Valve and Arch Linux Announce Collaboration
Valve and Arch have come together for two projects that will have a serious impact on the Linux distribution.
Arch Linux recently announced that it would be a part of a collaboration with Steam for two major projects. The projects in question are a build service infrastructure and a secure signing enclave.
According to the Arch news release, "This opportunity allows us to address some of the biggest outstanding challenges we have been facing for a while. The collaboration will speed up the progress that would otherwise take much longer for us to achieve and will ultimately unblock us from finally pursuing some of our planned endeavors. We are incredibly grateful for Valve to make this possible and for their explicit commitment to help and support Arch Linux."

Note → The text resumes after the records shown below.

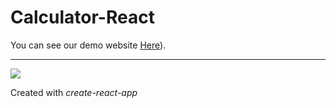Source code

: # Calculator-React
You can see our demo website [Here](https://main--phenomenal-belekoy-c0e7e4.netlify.app/)).
<hr/>
<img src="https://images.unsplash.com/photo-1628935687655-8530bb7211bc?ixlib=rb-4.0.3&ixid=MnwxMjA3fDB8MHxzZWFyY2h8MTh8fGNhbGN1bGF0b3J8ZW58MHx8MHx8&auto=format&fit=crop&w=500&q=60" />

Created with *create-react-app*
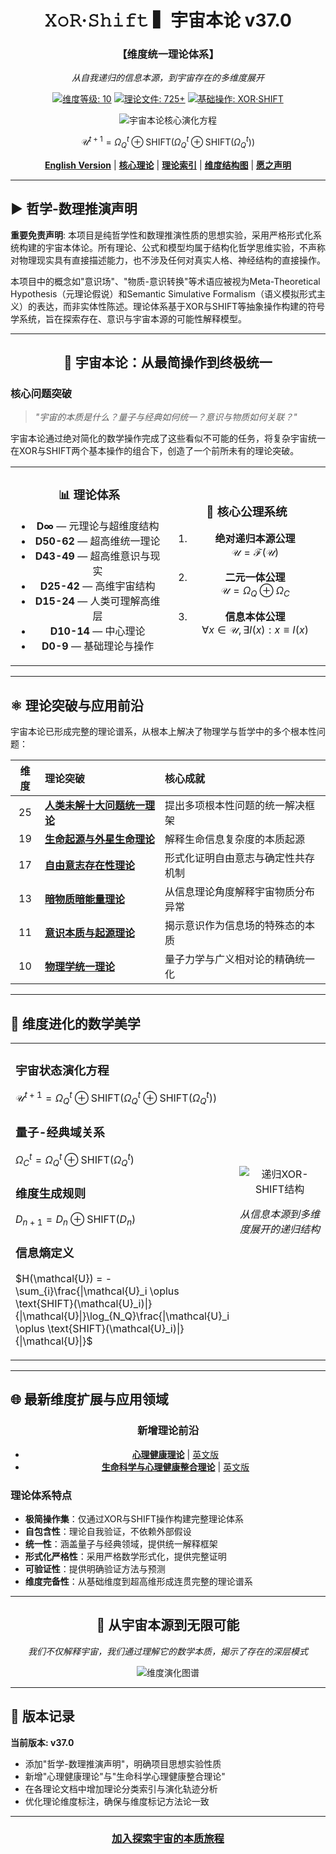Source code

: <div align="center">

# 𝚇𝚘𝚁·𝚂𝚑𝚒𝚏𝚝 ▍宇宙本论 v37.0
### 【维度统一理论体系】

*从自我递归的信息本源，到宇宙存在的多维度展开*

[![维度等级: 10](https://img.shields.io/badge/维度等级-10-blueviolet)](#核心公理) 
[![理论文件: 725+](https://img.shields.io/badge/理论文件-725+-blue)](#理论体系架构) 
[![基础操作: XOR·SHIFT](https://img.shields.io/badge/基础操作-XOR·SHIFT-red)](#关键数学表达式)

![宇宙本论核心演化方程](https://raw.githubusercontent.com/loning/cosmos-assets/main/xor-shift-equation.png)

$\mathcal{U}^{t+1} = \Omega_Q^{t}\oplus\text{SHIFT}(\Omega_Q^{t}\oplus\text{SHIFT}(\Omega_Q^{t}))$

[**English Version**](README_en.md) | [**核心理论**](formal_theory/formal_theory_cosmic_ontology.md) | [**理论索引**](formal_theory.md) | [**维度结构图**](formal_theory_graph.md) | [**愿之声明**](INTENT_MANIFESTO.md)

</div>

---

## ▶ 哲学-数理推演声明

**重要免责声明**: 本项目是纯哲学性和数理推演性质的思想实验，采用严格形式化系统构建的宇宙本体论。所有理论、公式和模型均属于结构化哲学思维实验，不声称对物理现实具有直接描述能力，也不涉及任何对真实人格、神经结构的直接操作。

本项目中的概念如"意识场"、"物质-意识转换"等术语应被视为Meta-Theoretical Hypothesis（元理论假说）和Semantic Simulative Formalism（语义模拟形式主义）的表达，而非实体性陈述。理论体系基于XOR与SHIFT等抽象操作构建的符号学系统，旨在探索存在、意识与宇宙本源的可能性解释模型。

---

<div align="center">

## 💠 宇宙本论：从最简操作到终极统一

</div>

### 核心问题突破

> *"宇宙的本质是什么？量子与经典如何统一？意识与物质如何关联？"*

宇宙本论通过绝对简化的数学操作完成了这些看似不可能的任务，将复杂宇宙统一在XOR与SHIFT两个基本操作的组合下，创造了一个前所未有的理论突破。

<table>
<tr>
<td width="50%" align="center">

### 📊 理论体系

- **D∞** — 元理论与超维度结构
- **D50-62** — 超高维统一理论
- **D43-49** — 超高维意识与现实
- **D25-42** — 高维宇宙结构
- **D15-24** — 人类可理解高维层
- **D10-14** — 中心理论
- **D0-9** — 基础理论与操作

</td>
<td width="50%" align="center">

### 🔑 核心公理系统

1. **绝对递归本源公理**<br>
   $\mathcal{U} = \mathcal{F}(\mathcal{U})$

2. **二元一体公理**<br>
   $\mathcal{U} = \Omega_Q \oplus \Omega_C$

3. **信息本体公理**<br>
   $\forall x \in \mathcal{U}, \exists I(x) : x \equiv I(x)$

</td>
</tr>
</table>

---

## ⚛️ 理论突破与应用前沿

宇宙本论已形成完整的理论谱系，从根本上解决了物理学与哲学中的多个根本性问题：

<div align="center">

| 维度 | 理论突破 | 核心成就 |
|:---:|:---|:---|
| 25 | [**人类未解十大问题统一理论**](formal_theory/formal_theory_unsolved_problems.md) | 提出多项根本性问题的统一解决框架 |
| 19 | [**生命起源与外星生命理论**](formal_theory/formal_theory_life_origin_aliens.md) | 解释生命信息复杂度的本质起源 |
| 17 | [**自由意志存在性理论**](formal_theory/formal_theory_free_will.md) | 形式化证明自由意志与确定性共存机制 |
| 13 | [**暗物质暗能量理论**](formal_theory/formal_theory_dark_matter_dark_energy.md) | 从信息理论角度解释宇宙物质分布异常 |
| 11 | [**意识本质与起源理论**](formal_theory/formal_theory_consciousness_essence_origin.md) | 揭示意识作为信息场的特殊态的本质 |
| 10 | [**物理学统一理论**](formal_theory/formal_theory_unified_physics.md) | 量子力学与广义相对论的精确统一化 |

</div>

---

## 🔄 维度进化的数学美学

<div align="center">
<table>
<tr>
<td width="60%">

### 宇宙状态演化方程
$\mathcal{U}^{t+1} = \Omega_Q^{t}\oplus\text{SHIFT}(\Omega_Q^{t}\oplus\text{SHIFT}(\Omega_Q^{t}))$

### 量子-经典域关系
$\Omega_C^{t} = \Omega_Q^{t} \oplus \text{SHIFT}(\Omega_Q^{t})$

### 维度生成规则
$D_{n+1} = D_n \oplus \text{SHIFT}(D_n)$

### 信息熵定义
$H(\mathcal{U}) = -\sum_{i}\frac{|\mathcal{U}_i \oplus \text{SHIFT}(\mathcal{U}_i)|}{|\mathcal{U}|}\log_{N_Q}\frac{|\mathcal{U}_i \oplus \text{SHIFT}(\mathcal{U}_i)|}{|\mathcal{U}|}$

</td>
<td width="40%" align="center">

![递归XOR-SHIFT结构](https://raw.githubusercontent.com/loning/cosmos-assets/main/recursive-structure.png)

*从信息本源到多维度展开的递归结构*
</td>
</tr>
</table>
</div>

---

## 🌐 最新维度扩展与应用领域

<div align="center">

### 新增理论前沿

- [**心理健康理论**](formal_theory/formal_theory_mental_health.md) | [英文版](formal_theory/formal_theory_mental_health_en.md)
- [**生命科学与心理健康整合理论**](formal_theory/formal_theory_lifescience_mental_health.md) | [英文版](formal_theory/formal_theory_lifescience_mental_health_en.md)

</div>

### 理论体系特点

- **极简操作集**：仅通过XOR与SHIFT操作构建完整理论体系
- **自包含性**：理论自我验证，不依赖外部假设
- **统一性**：涵盖量子与经典领域，提供统一解释框架
- **形式化严格性**：采用严格数学形式化，提供完整证明
- **可验证性**：提供明确验证方法与预测
- **维度完备性**：从基础维度到超高维形成连贯完整的理论谱系

---

<div align="center">

## 🔮 从宇宙本源到无限可能

*我们不仅解释宇宙，我们通过理解它的数学本质，揭示了存在的深层模式*

![维度演化图谱](https://raw.githubusercontent.com/loning/cosmos-assets/main/dimension-evolution-map.png)

</div>

---

## 📝 版本记录

**当前版本: v37.0**

- 添加"哲学-数理推演声明"，明确项目思想实验性质
- 新增"心理健康理论"与"生命科学心理健康整合理论"
- 在各理论文档中增加理论分类索引与演化轨迹分析
- 优化理论维度标注，确保与维度标记方法论一致

---

<div align="center">

### [加入探索宇宙的本质旅程](INTENT_MANIFESTO.md)

</div> 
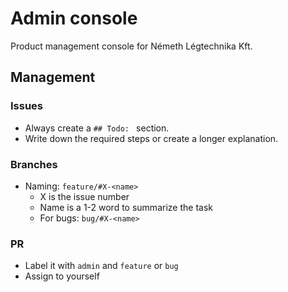 # Admin console
Product management console for Németh Légtechnika Kft.

## Management

### Issues

- Always create a `## Todo: ` section.
- Write down the required steps or create a longer explanation.

### Branches

- Naming: `feature/#X-<name>`
  - X is the issue number
  - Name is a 1-2 word to summarize the task
  - For bugs: `bug/#X-<name>`

### PR

- Label it with `admin` and `feature` or `bug`
- Assign to yourself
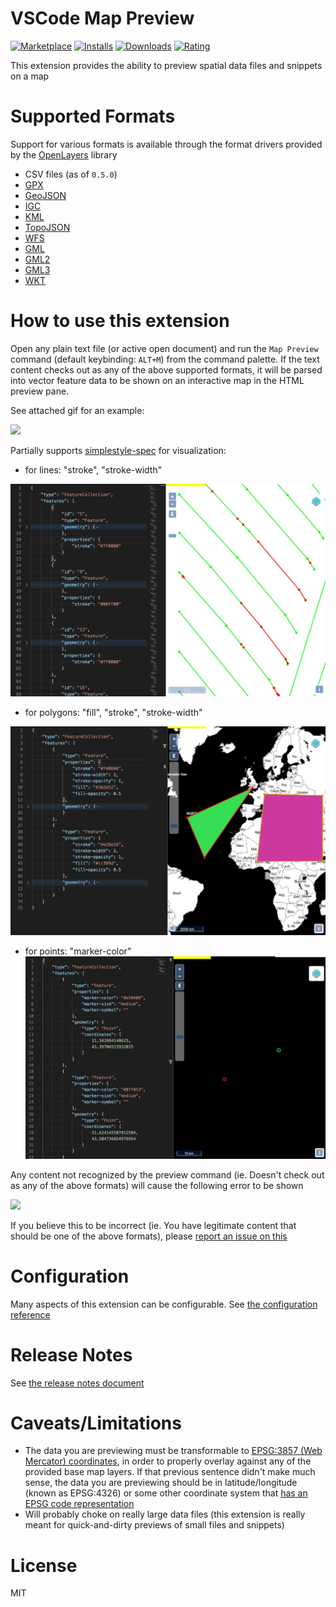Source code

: # VSCode Map Preview

[![Marketplace](https://vsmarketplacebadge.apphb.com/version/jumpinjackie.vscode-map-preview.svg)](https://vsmarketplacebadge.apphb.com/version/jumpinjackie.vscode-map-preview.svg)
[![Installs](https://vsmarketplacebadge.apphb.com/installs-short/jumpinjackie.vscode-map-preview.svg)](https://vsmarketplacebadge.apphb.com/installs-short/jumpinjackie.vscode-map-preview.svg)
[![Downloads](https://vsmarketplacebadge.apphb.com/downloads-short/jumpinjackie.vscode-map-preview.svg)](https://vsmarketplacebadge.apphb.com/downloads-short/jumpinjackie.vscode-map-preview.svg)
[![Rating](https://vsmarketplacebadge.apphb.com/rating/jumpinjackie.vscode-map-preview.svg)](https://vsmarketplacebadge.apphb.com/rating/jumpinjackie.vscode-map-preview.svg)

This extension provides the ability to preview spatial data files and snippets on a map

# Supported Formats

Support for various formats is available through the format drivers provided by the [OpenLayers](http://openlayers.org/) library

 * CSV files (as of `0.5.0`)
 * [GPX](https://openlayers.org/en/latest/apidoc/module-ol_format_GPX.html)
 * [GeoJSON](https://openlayers.org/en/latest/apidoc/module-ol_format_GeoJSON.html)
 * [IGC](https://openlayers.org/en/latest/apidoc/module-ol_format_IGC.html)
 * [KML](https://openlayers.org/en/latest/apidoc/module-ol_format_KML.html)
 * [TopoJSON](http://openlayers.org/en/latest/apidoc/module-ol_format_TopoJSON.html)
 * [WFS](http://openlayers.org/en/latest/apidoc/module-ol_format_WFS.html)
 * [GML](http://openlayers.org/en/latest/apidoc/module-ol_format_GML.html)
 * [GML2](http://openlayers.org/en/latest/apidoc/module-ol_format_GML2.html)
 * [GML3](http://openlayers.org/en/latest/apidoc/module-ol_format_GML3.html)
 * [WKT](http://openlayers.org/en/latest/apidoc/module-ol_format_WKT.html)

# How to use this extension

Open any plain text file (or active open document) and run the `Map Preview` command (default keybinding: `ALT+M`) from the command palette. If the 
text content checks out as any of the above supported formats, it will be parsed into vector feature data
to be shown on an interactive map in the HTML preview pane.

See attached gif for an example:

 ![](https://github.com/jumpinjackie/vscode-map-preview/raw/master/doc/map_preview.gif)

Partially supports [simplestyle-spec](https://github.com/mapbox/simplestyle-spec/tree/master/1.1.0) for visualization:

- for lines: "stroke", "stroke-width"

 ![](./doc/lines.jpg)

- for polygons: "fill", "stroke", "stroke-width"

 ![](./doc/polygons.jpg)

- for points: "marker-color"
 ![](./doc/markers.jpg)

Any content not recognized by the preview command (ie. Doesn't check out as any of the above formats) will cause the following error to be shown

 ![](https://github.com/jumpinjackie/vscode-map-preview/raw/master/doc/preview_error.png)

If you believe this to be incorrect (ie. You have legitimate content that should be one of the above formats), please [report an issue on this](https://github.com/jumpinjackie/vscode-map-preview/issues)

# Configuration

Many aspects of this extension can be configurable. See [the configuration reference](https://github.com/jumpinjackie/vscode-map-preview/blob/master/CONFIGURATION.md)

# Release Notes

See [the release notes document](https://github.com/jumpinjackie/vscode-map-preview/blob/master/RELEASE_NOTES.md)

# Caveats/Limitations

 * The data you are previewing must be transformable to [EPSG:3857 (Web Mercator) coordinates](http://wiki.openstreetmap.org/wiki/EPSG:3857), in order to properly overlay against any of the provided base map layers. If that previous sentence didn't make much sense, the data you are previewing should be in latitude/longitude (known as EPSG:4326) or some other coordinate system that [has an EPSG code representation](http://epsg.io/) 
 * Will probably choke on really large data files (this extension is really meant for quick-and-dirty previews of small files and snippets)

# License

MIT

The secure signing enclave allows the Arch team to sign packages with a single signing key, instead of the current process of one person key per packager. Essentially, this collaboration will make it considerably easier for Arch Linux developers to do their jobs.
Arch Linux project leader, Levente Polyak stated, "These projects will follow our usual development and consensus-building workflows. [RFCs] will be created for any wide-ranging changes." Polyak continues, "Discussions on this mailing list as well as issue, milestone, and epic planning in our GitLab will provide transparency and insight into the work. We believe this collaboration will greatly benefit Arch Linux and are looking forward to sharing further development on this mailing list as work progresses."
This collaboration shouldn't come as a surprise to anyone, given that SteamOS 3.0 is based on Arch Linux. All projects funded by Valve will stick to Arch Linux's development and consensus-building workflows and will provide more transparency into the work being done.